The same thing can be said about places, i.e., if you’ve seen one Caribbean island, you’ve seen them all. St. Thomas, St. Kitts, you’re all the same. But they are not all the same, and the differences add up to a critical challenge in defining the Virgin Islands’ response to the emerging crisis. In the mix of things, there is one big difference that should not be left out of the equation in planning for the future.
The Source’s most recent article on the crisis focuses on debt and budget deficits. As Bill Kossler points out, in several critical areas, most notably, policing and education, the territory is understaffed. It is also underfinanced in critical infrastructure areas such as school construction. At the same time, the ratio of public sector workers to population is very high compared to most other jurisdictions. And, finally, pretty much across the board and despite the numbers, the quality of public services falls well below acceptable standards. When you consider these things together, something doesn’t compute.
There is a message in these realities. It is that, in addition to a financial crisis, the territory faces a crisis of government and public services. The Virgin Islands consists of a group of small communities.
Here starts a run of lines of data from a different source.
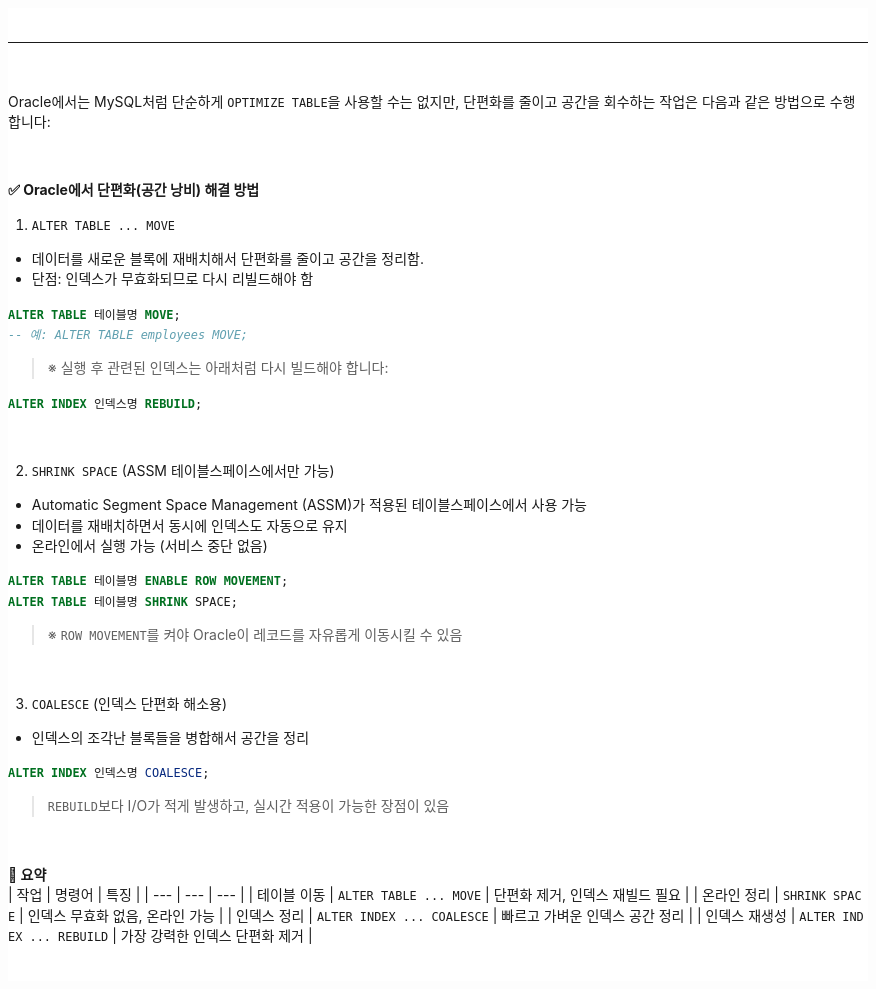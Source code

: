 <br>

* * *

<br>

Oracle에서는 MySQL처럼 단순하게 `OPTIMIZE TABLE`을 사용할 수는 없지만, 단편화를 줄이고 공간을 회수하는 작업은 다음과 같은 방법으로 수행합니다:

<br>

**✅ Oracle에서 단편화(공간 낭비) 해결 방법**<br>
1. `ALTER TABLE ... MOVE`
- 데이터를 새로운 블록에 재배치해서 단편화를 줄이고 공간을 정리함.
- 단점: 인덱스가 무효화되므로 다시 리빌드해야 함
```sql
ALTER TABLE 테이블명 MOVE;
-- 예: ALTER TABLE employees MOVE;
```
> ※ 실행 후 관련된 인덱스는 아래처럼 다시 빌드해야 합니다:
```sql
ALTER INDEX 인덱스명 REBUILD;
```

<br>

2. `SHRINK SPACE` (ASSM 테이블스페이스에서만 가능)
- Automatic Segment Space Management (ASSM)가 적용된 테이블스페이스에서 사용 가능
- 데이터를 재배치하면서 동시에 인덱스도 자동으로 유지
- 온라인에서 실행 가능 (서비스 중단 없음)
```sql
ALTER TABLE 테이블명 ENABLE ROW MOVEMENT;
ALTER TABLE 테이블명 SHRINK SPACE;
```
> ※ `ROW MOVEMENT`를 켜야 Oracle이 레코드를 자유롭게 이동시킬 수 있음

<br>

3. `COALESCE` (인덱스 단편화 해소용)
- 인덱스의 조각난 블록들을 병합해서 공간을 정리
```sql
ALTER INDEX 인덱스명 COALESCE;
```
> `REBUILD`보다 I/O가 적게 발생하고, 실시간 적용이 가능한 장점이 있음

<br>

**🔄 요약**<br>
| 작업 | 명령어 | 특징 |
| --- | --- | --- |
| 테이블 이동 | `ALTER TABLE ... MOVE` | 단편화 제거, 인덱스 재빌드 필요 |
| 온라인 정리 | `SHRINK SPACE` | 인덱스 무효화 없음, 온라인 가능 |
| 인덱스 정리 | `ALTER INDEX ... COALESCE` | 빠르고 가벼운 인덱스 공간 정리 |
| 인덱스 재생성 | `ALTER INDEX ... REBUILD` | 가장 강력한 인덱스 단편화 제거 |

<br>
Despite lofty titles like “Governor” and “Senator,” VI government’s primary role is management and operations: to maintain public safety, to teach children and young adults, to pick up the garbage, to keep the lights on, and to maintain infrastructure.
The government doesn’t do any of these things very well; and, if the governing and services crisis isn’t addressed frontally, it is about to get a lot worse for one very specific reason. As they say, if you are a hammer, everything looks like a nail. And, if you are a “fiscal monitor,” everything looks like a number, specifically a number to be reduced. And, in the view of the men with green eyeshades and their bosses, “you’re all the same.”
In governing anywhere, success equals execution. And execution equals good policy + the right people in the right jobs + systems and processes that work + clear priorities + a culture of performance and accountability. Success also requires problem solving and avoidance of blaming and looking backward.
There is a fundamental truth: in addition to getting its financial house in order, the territory’s future rests on getting the items in that equation right.
It won’t be easy. “That’s how we do things here” is deeply embedded in V.I. culture. As always, the starting point is to name the problem to be solved. Face the reality that there is a public services crisis that is inextricably linked to the financial crisis. Crisis as opportunity starts by not living in denial.
Next, set clear priorities focused on education, public safety, healthy communities and infrastructure and the environment.
Stop rejecting outsiders and integrate them into the change process.
And, finally, train a cadre of leaders and managers in true public service. The most valuable contribution that the University of the Virgin Islands can make to the territory’s future is to establish an “Institute of Public Service” whose curriculum is built around that simple equation of success and execution, and the value and dignity of dedicated public service.